Making a workable and feasible plan for your finance is the most crucial form of planning among all. A plan can be made for near future, for next few years, say 5 years, or may be for a longer period of time or can also cover up your entire life. Well, it is a general notion that a plan is considered to be good only when through it you are able to secure yourself and your family, till your last breadth and even beyond it. Just like individuals differ from each other, so does their financial needs. The biggest mistake we often is by copying some body else’s financial needs and plan. So, let us take a gist of what a successful plan should consist of and how to make that plan.
Step 1: Identify your short and long term financial needs. Short term needs may include your daily expenses or even non-recurring expenses you expect in your near future. Long term needs may range from buying a new house, car or other assets, paying for your child’s education, wedding expenses of your little angel, post retirement expenses. The list is long enough to be defined.
Step 2: List out your expected sources of financial inflows and make an estimate of the amount as well. I will suggest you to follow a conservative approach while making an estimate of the inflows.
Step 3: Make a scope for contingencies in your plan, for you never know when they will knock your door.
Step 4: Plan your investments for a short period of time
Step 5: Make a conclusive plan for a longer period. A good plan should have an inbuilt scope for changes. In other words, your overall packet of investments should maintain a balance between liquidity and profitability. This perfect mix of your investments depends on your capability to invest and also on risk appetite.
Step 6: Check and re-check your plan for any discrepancies. Make changes, if necessary.
Precautions while making and implementing plan
1) Don’t have a deep love for your plan. Be flexible in your approach. If on the way of implementing your plan, you sense it out as unsatisfactory, don’t hesitate to make changes in it.
2) Don’t expect cent percent accuracy from your plan.
3) Before making any financial commitment, think thrice not twice.
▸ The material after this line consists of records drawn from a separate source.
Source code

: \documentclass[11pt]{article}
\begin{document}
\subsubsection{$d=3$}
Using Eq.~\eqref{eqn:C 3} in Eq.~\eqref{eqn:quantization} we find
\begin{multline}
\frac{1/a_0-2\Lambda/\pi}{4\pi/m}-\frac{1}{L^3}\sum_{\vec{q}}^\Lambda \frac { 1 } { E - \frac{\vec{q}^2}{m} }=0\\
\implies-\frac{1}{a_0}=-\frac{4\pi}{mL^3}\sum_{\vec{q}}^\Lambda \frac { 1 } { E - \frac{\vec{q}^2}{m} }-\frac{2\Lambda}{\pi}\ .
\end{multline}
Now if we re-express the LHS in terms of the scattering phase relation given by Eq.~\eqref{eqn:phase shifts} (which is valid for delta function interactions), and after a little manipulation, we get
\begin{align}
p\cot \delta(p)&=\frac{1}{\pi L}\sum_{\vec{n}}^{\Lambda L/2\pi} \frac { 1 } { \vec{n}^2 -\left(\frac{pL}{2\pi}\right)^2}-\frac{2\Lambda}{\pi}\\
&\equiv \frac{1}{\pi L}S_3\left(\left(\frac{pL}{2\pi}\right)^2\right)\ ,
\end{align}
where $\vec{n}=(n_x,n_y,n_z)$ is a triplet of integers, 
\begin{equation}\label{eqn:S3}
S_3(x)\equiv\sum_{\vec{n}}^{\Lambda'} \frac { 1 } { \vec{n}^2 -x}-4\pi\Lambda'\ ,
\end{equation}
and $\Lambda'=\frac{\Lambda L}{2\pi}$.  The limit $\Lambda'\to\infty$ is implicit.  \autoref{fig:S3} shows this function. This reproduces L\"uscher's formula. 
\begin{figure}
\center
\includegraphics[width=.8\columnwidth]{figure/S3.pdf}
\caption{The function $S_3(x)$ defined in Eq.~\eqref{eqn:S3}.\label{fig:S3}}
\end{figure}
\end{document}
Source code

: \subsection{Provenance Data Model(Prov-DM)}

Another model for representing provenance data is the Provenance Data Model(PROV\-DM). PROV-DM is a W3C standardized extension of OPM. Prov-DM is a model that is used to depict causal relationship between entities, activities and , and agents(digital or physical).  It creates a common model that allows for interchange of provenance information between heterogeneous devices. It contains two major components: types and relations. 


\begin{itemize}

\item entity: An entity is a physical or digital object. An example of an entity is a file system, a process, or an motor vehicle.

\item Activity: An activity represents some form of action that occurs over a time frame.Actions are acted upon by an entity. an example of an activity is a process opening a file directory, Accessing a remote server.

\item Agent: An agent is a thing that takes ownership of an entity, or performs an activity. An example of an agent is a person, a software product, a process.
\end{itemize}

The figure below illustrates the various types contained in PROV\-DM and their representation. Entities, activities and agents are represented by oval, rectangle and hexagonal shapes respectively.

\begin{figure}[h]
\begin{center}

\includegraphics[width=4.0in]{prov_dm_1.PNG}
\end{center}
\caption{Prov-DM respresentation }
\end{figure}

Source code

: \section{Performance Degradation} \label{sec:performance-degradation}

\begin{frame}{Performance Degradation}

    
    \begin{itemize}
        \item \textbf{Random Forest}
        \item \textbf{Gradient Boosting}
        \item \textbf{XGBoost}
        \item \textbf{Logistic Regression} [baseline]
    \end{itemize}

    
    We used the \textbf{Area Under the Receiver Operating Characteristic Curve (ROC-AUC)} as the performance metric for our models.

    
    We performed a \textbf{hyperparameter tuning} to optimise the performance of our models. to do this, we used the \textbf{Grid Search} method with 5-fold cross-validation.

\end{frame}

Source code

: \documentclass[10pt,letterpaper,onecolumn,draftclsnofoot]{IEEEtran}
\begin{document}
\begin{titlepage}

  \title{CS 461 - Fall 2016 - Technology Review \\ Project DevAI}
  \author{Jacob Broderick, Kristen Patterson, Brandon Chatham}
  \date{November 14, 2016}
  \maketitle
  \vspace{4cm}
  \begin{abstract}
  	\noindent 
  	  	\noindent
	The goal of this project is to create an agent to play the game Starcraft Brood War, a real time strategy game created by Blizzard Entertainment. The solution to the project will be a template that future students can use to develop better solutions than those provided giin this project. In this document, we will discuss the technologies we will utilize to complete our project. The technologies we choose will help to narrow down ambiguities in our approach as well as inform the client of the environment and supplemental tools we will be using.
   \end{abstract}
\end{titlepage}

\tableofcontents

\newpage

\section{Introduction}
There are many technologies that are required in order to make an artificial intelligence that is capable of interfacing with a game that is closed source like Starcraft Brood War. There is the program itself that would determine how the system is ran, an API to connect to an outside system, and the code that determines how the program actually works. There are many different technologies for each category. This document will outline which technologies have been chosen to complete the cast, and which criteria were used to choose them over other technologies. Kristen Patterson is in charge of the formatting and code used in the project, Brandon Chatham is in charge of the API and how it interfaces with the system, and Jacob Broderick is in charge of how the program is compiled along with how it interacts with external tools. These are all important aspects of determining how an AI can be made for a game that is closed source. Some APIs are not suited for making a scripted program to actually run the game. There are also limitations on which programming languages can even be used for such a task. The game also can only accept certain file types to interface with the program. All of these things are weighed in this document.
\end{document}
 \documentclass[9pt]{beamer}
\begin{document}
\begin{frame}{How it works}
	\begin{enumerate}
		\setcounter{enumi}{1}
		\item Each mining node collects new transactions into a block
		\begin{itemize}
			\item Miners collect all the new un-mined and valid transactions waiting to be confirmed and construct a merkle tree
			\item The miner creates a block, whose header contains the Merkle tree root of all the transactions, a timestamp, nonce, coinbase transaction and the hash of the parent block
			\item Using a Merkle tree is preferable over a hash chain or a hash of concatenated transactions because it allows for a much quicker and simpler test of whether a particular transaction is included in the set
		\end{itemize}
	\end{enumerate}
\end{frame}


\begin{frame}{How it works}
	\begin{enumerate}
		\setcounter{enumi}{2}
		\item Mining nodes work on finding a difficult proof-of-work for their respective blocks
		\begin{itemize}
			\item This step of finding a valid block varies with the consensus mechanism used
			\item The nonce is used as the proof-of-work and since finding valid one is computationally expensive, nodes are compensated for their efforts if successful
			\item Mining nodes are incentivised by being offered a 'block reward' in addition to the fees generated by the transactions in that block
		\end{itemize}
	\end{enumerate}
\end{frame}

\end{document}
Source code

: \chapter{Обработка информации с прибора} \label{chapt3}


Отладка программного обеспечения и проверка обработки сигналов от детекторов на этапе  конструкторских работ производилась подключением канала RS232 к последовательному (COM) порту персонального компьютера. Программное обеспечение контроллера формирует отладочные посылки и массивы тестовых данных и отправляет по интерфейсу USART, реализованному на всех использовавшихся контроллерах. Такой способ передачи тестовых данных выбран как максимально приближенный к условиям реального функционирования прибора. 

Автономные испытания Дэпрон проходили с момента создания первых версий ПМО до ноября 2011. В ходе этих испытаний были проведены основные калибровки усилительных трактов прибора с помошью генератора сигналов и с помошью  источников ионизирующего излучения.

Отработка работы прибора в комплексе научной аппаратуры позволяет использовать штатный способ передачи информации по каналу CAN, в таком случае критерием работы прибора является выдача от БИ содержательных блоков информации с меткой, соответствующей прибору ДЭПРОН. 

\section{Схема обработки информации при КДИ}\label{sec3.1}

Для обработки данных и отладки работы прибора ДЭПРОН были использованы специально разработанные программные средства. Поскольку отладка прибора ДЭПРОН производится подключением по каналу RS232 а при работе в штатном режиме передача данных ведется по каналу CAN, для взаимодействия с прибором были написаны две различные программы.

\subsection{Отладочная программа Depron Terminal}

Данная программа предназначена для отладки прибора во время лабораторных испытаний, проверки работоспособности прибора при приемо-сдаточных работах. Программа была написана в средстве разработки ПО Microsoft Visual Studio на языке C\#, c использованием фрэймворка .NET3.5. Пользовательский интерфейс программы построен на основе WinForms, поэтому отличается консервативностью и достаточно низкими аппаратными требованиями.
Critically analyze the pros and cons of all the options in hand.
4) A plan is not a magic which can change your world. Be realistic with your plan and keep a tight hold of your roots on the ground.
5) Be aware that a plan may turn the outcomes other way round. I know a person who got married and as a prudent person, he made certain investments in advance so that whenever his baby will arrive in this world, he will be able to handle the expenses without any hassles. But unfortunately, he got this news wrapped in a shocking envelope. His wife was expecting with triplets. And his whole plan of delivery expenses, child’s education and everything else went wrong. He finally found himself in a debt of many lakhs.
Most importantly, always remember that a mere plan is not going to benefit you at all. In order to reap the benefits, you need to implement it with same zeal and caution with which you have made a plan.
Wish you all luck for your financial plans to be successful and fruitful.